Comment 10 Sakura286 2024-02-01 02:41:33 UTC
I prefer #2, too.

I am wondering whether #2 is acceptable by community. If so, I am willing to do a bit of work on this.
Comment 11 Eike Rathke 2024-02-01 12:30:30 UTC
#3 is not possible as there is no non-NaN-payload mode implemented, and implementing it would require not only different error handling but also different transport of errors between intermediary results up to final results of a formula expression; while technically possible I wouldn't call it feasible or viable, as the effort would be huge, add even more runtime penalty, and possibly overlooking things adds uncertainty.

#2 might work to some degree, someone would have to actually try on such an inferior architecture what happens. My (hopeful) guess is that _some_ NaN is transported so there will be _some_ error (e.g. indicating numeric failure) but any detail about what specific error will be lost.
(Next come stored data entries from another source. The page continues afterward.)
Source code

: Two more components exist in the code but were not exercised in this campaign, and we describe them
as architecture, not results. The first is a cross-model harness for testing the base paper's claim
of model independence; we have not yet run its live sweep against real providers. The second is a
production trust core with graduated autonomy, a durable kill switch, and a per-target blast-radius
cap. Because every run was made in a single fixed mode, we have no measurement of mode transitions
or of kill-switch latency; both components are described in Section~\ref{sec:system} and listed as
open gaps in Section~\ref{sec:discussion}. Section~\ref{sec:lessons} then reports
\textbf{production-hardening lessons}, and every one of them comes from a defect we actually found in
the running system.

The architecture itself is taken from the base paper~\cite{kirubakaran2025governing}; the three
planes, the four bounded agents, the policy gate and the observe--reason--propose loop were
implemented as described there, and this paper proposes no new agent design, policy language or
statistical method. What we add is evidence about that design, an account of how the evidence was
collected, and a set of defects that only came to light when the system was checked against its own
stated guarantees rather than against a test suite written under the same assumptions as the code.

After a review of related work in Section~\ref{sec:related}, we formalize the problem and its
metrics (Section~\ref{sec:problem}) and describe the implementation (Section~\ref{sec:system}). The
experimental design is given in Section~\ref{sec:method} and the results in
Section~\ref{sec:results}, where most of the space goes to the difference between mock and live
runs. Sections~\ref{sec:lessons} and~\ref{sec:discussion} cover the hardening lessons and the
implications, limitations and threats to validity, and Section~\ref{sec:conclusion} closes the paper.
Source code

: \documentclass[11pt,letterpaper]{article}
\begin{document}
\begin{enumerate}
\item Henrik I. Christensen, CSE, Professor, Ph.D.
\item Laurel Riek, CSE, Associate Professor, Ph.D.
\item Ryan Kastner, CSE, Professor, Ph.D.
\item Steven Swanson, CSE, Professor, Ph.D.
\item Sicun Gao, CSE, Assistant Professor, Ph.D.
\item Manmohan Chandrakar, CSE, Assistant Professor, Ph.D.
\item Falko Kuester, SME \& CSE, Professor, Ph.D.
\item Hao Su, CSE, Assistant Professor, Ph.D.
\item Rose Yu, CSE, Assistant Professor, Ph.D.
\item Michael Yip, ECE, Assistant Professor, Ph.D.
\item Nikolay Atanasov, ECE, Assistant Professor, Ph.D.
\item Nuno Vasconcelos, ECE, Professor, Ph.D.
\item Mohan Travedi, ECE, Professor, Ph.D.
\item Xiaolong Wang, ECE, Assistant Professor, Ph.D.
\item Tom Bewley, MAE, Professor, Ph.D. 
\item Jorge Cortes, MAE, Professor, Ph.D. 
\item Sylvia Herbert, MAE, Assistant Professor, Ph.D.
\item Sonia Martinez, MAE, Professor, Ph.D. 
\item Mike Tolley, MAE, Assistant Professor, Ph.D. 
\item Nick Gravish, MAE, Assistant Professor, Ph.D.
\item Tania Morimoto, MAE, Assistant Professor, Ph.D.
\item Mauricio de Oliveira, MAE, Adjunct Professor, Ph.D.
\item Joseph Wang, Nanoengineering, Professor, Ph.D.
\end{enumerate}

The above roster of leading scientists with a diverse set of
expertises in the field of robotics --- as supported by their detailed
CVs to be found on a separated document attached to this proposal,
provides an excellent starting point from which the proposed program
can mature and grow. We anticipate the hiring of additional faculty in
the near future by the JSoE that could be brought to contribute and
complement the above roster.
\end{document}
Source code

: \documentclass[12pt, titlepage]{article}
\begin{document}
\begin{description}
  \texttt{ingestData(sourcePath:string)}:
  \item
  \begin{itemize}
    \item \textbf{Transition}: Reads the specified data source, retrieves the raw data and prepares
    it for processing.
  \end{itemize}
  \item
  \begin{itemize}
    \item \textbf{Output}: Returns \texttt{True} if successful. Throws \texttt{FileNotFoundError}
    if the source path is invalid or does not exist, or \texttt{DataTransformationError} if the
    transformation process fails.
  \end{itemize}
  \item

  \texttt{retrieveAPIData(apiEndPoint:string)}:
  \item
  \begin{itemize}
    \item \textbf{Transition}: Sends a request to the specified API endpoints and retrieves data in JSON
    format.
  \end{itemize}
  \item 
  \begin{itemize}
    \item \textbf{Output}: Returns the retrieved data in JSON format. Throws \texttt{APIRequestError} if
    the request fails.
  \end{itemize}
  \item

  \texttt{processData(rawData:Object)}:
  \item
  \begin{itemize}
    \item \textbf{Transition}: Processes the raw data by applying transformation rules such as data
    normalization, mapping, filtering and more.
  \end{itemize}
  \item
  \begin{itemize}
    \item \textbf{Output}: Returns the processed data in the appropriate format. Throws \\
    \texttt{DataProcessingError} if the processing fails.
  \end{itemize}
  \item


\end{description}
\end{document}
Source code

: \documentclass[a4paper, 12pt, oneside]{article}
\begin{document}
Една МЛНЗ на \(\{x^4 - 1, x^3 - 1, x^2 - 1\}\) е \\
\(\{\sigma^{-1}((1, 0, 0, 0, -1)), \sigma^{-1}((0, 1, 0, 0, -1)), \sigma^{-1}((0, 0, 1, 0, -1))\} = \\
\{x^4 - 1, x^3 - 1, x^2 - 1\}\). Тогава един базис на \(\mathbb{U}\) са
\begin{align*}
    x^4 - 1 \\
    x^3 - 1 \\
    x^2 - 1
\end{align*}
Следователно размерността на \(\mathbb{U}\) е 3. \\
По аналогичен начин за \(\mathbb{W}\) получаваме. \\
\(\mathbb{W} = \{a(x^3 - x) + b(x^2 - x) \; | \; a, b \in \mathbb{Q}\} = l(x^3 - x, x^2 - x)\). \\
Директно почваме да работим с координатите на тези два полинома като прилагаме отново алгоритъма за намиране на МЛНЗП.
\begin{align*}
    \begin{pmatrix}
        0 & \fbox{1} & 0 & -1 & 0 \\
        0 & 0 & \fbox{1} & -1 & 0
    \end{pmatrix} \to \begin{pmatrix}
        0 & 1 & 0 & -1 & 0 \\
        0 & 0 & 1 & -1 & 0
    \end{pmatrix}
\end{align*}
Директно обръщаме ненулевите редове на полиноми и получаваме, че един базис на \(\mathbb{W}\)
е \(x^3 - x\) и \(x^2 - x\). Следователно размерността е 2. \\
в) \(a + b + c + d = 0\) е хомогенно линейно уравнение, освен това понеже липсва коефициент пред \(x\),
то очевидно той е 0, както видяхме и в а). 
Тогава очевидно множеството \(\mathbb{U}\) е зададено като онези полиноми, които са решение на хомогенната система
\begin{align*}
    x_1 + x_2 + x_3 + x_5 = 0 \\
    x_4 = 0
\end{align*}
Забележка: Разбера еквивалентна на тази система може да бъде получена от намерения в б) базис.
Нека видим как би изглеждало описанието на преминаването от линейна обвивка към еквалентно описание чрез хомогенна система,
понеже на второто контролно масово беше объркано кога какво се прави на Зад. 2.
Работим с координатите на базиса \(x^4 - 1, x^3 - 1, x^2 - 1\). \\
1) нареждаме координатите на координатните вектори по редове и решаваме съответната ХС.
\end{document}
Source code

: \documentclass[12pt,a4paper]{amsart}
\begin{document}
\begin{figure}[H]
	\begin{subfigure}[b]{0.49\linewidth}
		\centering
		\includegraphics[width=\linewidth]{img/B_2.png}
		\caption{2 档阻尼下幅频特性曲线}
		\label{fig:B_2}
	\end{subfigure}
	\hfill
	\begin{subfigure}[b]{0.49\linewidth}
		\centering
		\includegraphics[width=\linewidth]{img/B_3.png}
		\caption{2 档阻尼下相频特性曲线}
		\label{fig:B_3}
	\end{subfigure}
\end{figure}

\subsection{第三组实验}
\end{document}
But that also means that code reacting on specific error information will fail, so not everything will work.
Comment 12 Sakura286 2024-03-29 03:21:39 UTC
Here is the patch which add NaN payload check at app startup.

https://gerrit.libreoffice.org/c/core/+/165391

The content of the patch:

1. check nan payload on app startup
2. emit signal to call 'CreateNanPayloadWarningDialog()'
3. the factory creates dialog
4. record property 'ShowNanPayloadWarning' persistent
Comment 13 Sakura286 2024-10-22 03:32:57 UTC
I have add some commits related to this bug.

For builder:

- Add autogen.sh option to skip NaN payload tests https://gerrit.libreoffice.org/c/core/+/174801
- Extract NaN payload test code to make it reusable https://gerrit.libreoffice.org/c/core/+/174964
- Add check at the start of some test sequence https://gerrit.libreoffice.org/c/core/+/175293  

For user:

- Add check at app startup and inform the risk to the user if NaN payload is not supported. https://gerrit.libreoffice.org/c/core/+/165391

I would be appreciated If someone gives me advice or helps to review the patches.
Comment 14 Commit Notification 2024-10-23 13:23:03 UTC
Sakura286 committed a patch related to this issue.
It has been pushed to "master":

https://git.libreoffice.org/core/commit/6a7dd6fcd95cb6086e447d1897bed750bceee8c2

tdf#152943: Add NaN payload check at the start of sc_ucalc test sequence

It will be available in 25.2.0.

The patch should be included in the daily builds available at
https://dev-builds.libreoffice.org/daily/ in the next 24-48 hours. More
information about daily builds can be found at:
https://wiki.documentfoundation.org/Testing_Daily_Builds

Affected users are encouraged to test the fix and report feedback.